What this task involves: Reproduce the entries in full, with no changes.

Stored data:
"""
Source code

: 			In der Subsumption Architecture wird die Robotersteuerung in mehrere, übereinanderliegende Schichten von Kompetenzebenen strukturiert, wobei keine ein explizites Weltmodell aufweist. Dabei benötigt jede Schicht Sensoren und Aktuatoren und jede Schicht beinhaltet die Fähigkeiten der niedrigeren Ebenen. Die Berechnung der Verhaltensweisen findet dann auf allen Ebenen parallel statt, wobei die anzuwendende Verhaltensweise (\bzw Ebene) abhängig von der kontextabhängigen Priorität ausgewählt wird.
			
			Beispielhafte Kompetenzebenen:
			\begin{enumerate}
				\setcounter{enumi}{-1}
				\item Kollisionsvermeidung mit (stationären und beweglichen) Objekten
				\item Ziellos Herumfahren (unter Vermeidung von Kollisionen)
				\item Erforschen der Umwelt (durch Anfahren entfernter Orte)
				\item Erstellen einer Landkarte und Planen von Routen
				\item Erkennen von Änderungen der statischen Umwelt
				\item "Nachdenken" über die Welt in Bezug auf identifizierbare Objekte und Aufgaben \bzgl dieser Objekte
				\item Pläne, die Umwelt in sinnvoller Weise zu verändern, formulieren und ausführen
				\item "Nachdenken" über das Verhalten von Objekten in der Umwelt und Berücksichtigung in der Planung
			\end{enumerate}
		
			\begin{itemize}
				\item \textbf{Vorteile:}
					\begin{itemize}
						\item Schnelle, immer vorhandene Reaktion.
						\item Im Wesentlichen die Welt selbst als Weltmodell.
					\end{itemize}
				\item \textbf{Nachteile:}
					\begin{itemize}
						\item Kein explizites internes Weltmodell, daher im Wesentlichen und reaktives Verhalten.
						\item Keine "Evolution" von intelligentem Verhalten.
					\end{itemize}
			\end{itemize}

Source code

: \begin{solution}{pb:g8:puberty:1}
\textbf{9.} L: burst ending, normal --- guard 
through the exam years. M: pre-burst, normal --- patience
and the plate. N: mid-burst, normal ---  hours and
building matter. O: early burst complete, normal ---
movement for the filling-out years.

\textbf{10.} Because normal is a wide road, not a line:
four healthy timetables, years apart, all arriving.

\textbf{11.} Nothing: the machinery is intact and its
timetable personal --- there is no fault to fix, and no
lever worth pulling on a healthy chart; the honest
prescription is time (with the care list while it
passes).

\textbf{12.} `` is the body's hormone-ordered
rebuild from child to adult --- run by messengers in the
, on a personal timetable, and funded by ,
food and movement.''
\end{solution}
"""
Task output:
Source code

: 			In der Subsumption Architecture wird die Robotersteuerung in mehrere, übereinanderliegende Schichten von Kompetenzebenen strukturiert, wobei keine ein explizites Weltmodell aufweist. Dabei benötigt jede Schicht Sensoren und Aktuatoren und jede Schicht beinhaltet die Fähigkeiten der niedrigeren Ebenen. Die Berechnung der Verhaltensweisen findet dann auf allen Ebenen parallel statt, wobei die anzuwendende Verhaltensweise (\bzw Ebene) abhängig von der kontextabhängigen Priorität ausgewählt wird.
			
			Beispielhafte Kompetenzebenen:
			\begin{enumerate}
				\setcounter{enumi}{-1}
				\item Kollisionsvermeidung mit (stationären und beweglichen) Objekten
				\item Ziellos Herumfahren (unter Vermeidung von Kollisionen)
				\item Erforschen der Umwelt (durch Anfahren entfernter Orte)
				\item Erstellen einer Landkarte und Planen von Routen
				\item Erkennen von Änderungen der statischen Umwelt
				\item "Nachdenken" über die Welt in Bezug auf identifizierbare Objekte und Aufgaben \bzgl dieser Objekte
				\item Pläne, die Umwelt in sinnvoller Weise zu verändern, formulieren und ausführen
				\item "Nachdenken" über das Verhalten von Objekten in der Umwelt und Berücksichtigung in der Planung
			\end{enumerate}
		
			\begin{itemize}
				\item \textbf{Vorteile:}
					\begin{itemize}
						\item Schnelle, immer vorhandene Reaktion.
						\item Im Wesentlichen die Welt selbst als Weltmodell.
					\end{itemize}
				\item \textbf{Nachteile:}
					\begin{itemize}
						\item Kein explizites internes Weltmodell, daher im Wesentlichen und reaktives Verhalten.
						\item Keine "Evolution" von intelligentem Verhalten.
					\end{itemize}
			\end{itemize}

Source code

: \begin{solution}{pb:g8:puberty:1}
\textbf{9.} L: burst ending, normal --- guard 
through the exam years. M: pre-burst, normal --- patience
and the plate. N: mid-burst, normal ---  hours and
building matter. O: early burst complete, normal ---
movement for the filling-out years.

\textbf{10.} Because normal is a wide road, not a line:
four healthy timetables, years apart, all arriving.

\textbf{11.} Nothing: the machinery is intact and its
timetable personal --- there is no fault to fix, and no
lever worth pulling on a healthy chart; the honest
prescription is time (with the care list while it
passes).

\textbf{12.} `` is the body's hormone-ordered
rebuild from child to adult --- run by messengers in the
, on a personal timetable, and funded by ,
food and movement.''
\end{solution}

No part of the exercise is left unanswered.